Project | LXD |
Status | Implemented |
Release | 5.15 |
Internal ID | LX042 |
Abstract
This feature will introduce a new limits.cpu.nodes
config key which takes a range or comma separate list of NUMA nodes.
When set, any dynamic value of limits.cpu
will trigger our scheduler to only place the instance CPUs within the configured set of NUMA nodes.
Rationale
Memory access is always the fastest, when the CPU can access its local memory. NUMA Nodes are CPU/Memory couples. Typically, the CPU socket and the closest memory banks build a NUMA Node. Whenever a CPU needs to access the memory of another NUMA node, it cannot access it directly but is required to access it through the CPU owning the memory. The performance degradation in a case where the CPU is not being able to access the memory through the local NUMA node can be massive and slow down the application a lot.

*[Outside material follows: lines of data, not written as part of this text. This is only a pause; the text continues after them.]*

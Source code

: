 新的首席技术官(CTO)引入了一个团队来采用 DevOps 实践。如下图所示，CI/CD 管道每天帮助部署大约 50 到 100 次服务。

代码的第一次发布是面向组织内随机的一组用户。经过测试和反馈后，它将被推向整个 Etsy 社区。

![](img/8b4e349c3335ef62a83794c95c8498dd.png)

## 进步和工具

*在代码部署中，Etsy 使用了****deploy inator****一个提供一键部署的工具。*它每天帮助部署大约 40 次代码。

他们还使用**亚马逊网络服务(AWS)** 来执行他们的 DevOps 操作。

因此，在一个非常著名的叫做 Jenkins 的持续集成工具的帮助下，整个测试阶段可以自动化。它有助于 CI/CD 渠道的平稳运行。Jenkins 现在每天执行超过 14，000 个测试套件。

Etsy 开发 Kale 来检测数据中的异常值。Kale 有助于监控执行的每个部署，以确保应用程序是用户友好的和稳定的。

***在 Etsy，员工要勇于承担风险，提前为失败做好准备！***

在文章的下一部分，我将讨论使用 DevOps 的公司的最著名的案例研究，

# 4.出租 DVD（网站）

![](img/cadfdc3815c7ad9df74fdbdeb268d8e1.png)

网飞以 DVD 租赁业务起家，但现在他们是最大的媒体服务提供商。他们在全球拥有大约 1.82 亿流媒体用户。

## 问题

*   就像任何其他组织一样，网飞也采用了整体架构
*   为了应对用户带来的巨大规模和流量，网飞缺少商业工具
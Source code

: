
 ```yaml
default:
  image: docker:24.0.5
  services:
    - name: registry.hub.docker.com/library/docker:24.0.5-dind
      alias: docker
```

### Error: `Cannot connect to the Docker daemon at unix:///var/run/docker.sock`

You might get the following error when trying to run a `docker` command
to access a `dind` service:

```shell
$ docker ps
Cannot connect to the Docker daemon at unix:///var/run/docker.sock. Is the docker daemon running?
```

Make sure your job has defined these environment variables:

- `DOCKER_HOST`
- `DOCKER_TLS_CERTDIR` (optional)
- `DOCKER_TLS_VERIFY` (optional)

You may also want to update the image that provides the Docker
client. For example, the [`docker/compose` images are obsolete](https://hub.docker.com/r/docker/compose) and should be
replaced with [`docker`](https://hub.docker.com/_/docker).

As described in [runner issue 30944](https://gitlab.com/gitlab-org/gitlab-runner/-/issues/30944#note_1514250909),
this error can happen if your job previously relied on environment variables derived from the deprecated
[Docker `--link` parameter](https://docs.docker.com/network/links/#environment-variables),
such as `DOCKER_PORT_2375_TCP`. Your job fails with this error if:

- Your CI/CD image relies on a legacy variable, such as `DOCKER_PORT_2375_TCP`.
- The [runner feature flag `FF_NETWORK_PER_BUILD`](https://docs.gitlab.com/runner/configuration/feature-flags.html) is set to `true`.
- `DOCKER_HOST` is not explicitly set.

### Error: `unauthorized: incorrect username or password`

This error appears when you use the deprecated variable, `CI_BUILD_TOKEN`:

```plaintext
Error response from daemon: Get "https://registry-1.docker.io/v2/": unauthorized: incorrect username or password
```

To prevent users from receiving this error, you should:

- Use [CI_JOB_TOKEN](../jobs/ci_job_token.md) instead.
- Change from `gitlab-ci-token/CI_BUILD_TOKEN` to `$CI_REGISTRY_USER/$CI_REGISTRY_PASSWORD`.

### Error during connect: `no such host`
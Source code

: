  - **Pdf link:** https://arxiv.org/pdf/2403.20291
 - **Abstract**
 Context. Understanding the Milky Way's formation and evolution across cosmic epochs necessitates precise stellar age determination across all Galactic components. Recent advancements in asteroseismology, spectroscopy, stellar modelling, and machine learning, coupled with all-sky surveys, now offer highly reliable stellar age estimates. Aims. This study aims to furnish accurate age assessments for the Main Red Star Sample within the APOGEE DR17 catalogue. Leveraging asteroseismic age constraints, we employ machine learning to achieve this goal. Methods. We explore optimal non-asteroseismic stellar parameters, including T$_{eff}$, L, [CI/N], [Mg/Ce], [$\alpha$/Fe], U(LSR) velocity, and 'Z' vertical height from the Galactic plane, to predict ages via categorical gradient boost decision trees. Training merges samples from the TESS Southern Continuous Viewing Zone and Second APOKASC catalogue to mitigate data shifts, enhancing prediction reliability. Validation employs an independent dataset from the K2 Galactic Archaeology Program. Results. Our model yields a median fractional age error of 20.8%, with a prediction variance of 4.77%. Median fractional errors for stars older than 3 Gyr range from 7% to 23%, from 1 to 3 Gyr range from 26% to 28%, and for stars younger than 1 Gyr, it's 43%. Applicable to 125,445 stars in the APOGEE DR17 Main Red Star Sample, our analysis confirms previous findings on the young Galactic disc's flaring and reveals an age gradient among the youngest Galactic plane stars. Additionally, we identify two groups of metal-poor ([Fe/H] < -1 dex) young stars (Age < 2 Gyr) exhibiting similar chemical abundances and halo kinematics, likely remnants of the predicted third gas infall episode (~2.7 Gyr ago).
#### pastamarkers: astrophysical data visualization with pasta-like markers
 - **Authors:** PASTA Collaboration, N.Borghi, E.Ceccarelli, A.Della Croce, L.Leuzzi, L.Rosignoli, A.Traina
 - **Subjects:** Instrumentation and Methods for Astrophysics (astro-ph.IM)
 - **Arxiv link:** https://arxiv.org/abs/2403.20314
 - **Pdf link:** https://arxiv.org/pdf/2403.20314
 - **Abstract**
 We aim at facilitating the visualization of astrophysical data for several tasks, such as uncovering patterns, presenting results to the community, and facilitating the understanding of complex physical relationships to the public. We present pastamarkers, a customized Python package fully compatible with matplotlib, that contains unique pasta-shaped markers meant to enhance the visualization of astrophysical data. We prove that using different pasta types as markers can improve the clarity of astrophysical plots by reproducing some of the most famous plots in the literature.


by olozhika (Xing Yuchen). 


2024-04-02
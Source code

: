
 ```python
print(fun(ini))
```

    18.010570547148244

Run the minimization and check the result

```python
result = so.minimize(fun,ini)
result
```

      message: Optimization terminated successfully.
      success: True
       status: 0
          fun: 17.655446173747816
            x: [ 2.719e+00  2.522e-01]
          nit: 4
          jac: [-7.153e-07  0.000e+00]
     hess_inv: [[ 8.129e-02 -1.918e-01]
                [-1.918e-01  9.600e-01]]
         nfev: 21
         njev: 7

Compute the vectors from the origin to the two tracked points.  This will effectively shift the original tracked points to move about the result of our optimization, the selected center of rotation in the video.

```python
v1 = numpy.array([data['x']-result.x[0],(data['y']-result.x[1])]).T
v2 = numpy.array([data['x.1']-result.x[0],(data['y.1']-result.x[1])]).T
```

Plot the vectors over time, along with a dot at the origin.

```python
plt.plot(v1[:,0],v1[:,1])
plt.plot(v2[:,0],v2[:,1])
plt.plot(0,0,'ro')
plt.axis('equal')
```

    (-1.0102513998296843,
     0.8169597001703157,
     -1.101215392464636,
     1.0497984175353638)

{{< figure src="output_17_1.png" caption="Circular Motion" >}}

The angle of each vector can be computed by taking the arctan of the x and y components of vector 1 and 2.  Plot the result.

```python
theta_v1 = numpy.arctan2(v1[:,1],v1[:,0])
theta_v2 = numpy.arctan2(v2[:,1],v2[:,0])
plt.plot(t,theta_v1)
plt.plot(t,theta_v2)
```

In order to avoid such cases, we would like to give the user the option to restrict instance CPUs to a set of specified NUMA nodes. As such, we could have an instance that has an optimized memory locality, or processor load, specifying a set of NUMA nodes that are close to each other.
Specification
Design
In a case where the specified limits.cpu
is dynamic (i.e, a given number of CPUs to use) and not pinned (i.e, a given list of CPU thread IDs or range of CPU thread IDs), we will consider reading the value of limits.cpu.nodes
which is either a list of NUMA node IDs or a range of NUMA node IDs.
For example, here is a NUMA configuration:
$ lscpu | grep -i numa
NUMA node(s): 2
NUMA node0 CPU(s): 0-5,12-17
NUMA node1 CPU(s): 6-11,18-23
Here is an associated simplified image of the CPU topology:
Then, with my example in mind, if I choose limits.cpu.nodes=0
, I will consider load-balancing on CPUs 0-5 and 12-17. If I choose limits.cpu.nodes=0,1
or limits.cpu.nodes=0-1
(it could be limits.cpu.nodes=0-x
, x
being an integer representing the upper NUMA node ID), in my example, I will consider load-balancing on all my CPUs.
-
What happens if
limits.cpu
is a number (let’s call itn
) greater than the number of elements in the set of NUMA node ID ? We just chose to pin all the CPUs contained in the NUMA node set and the remainder is load-balanced as usual (not pinned) -
If
n
is lesser or equal to the number of elements in the set of NUMA node ID, we pin the NUMA CPUs in ascending order ((NUMA_Node_0.NUMA_CPU_0 -> ... -> NUMA_Node_0.NUMA_CPU_K ) -> ... -> (NUMA_Node_L.NUMA_CPU_0 -> ... -> NUMA_Node_L.NUMA_CPU_M )
)
API changes
- New
limits.cpu.nodes
config key which is a range or comma separate integers (each integer being a NUMA node identifier)
CLI changes
No CLI changes.
Database changes
No database changes.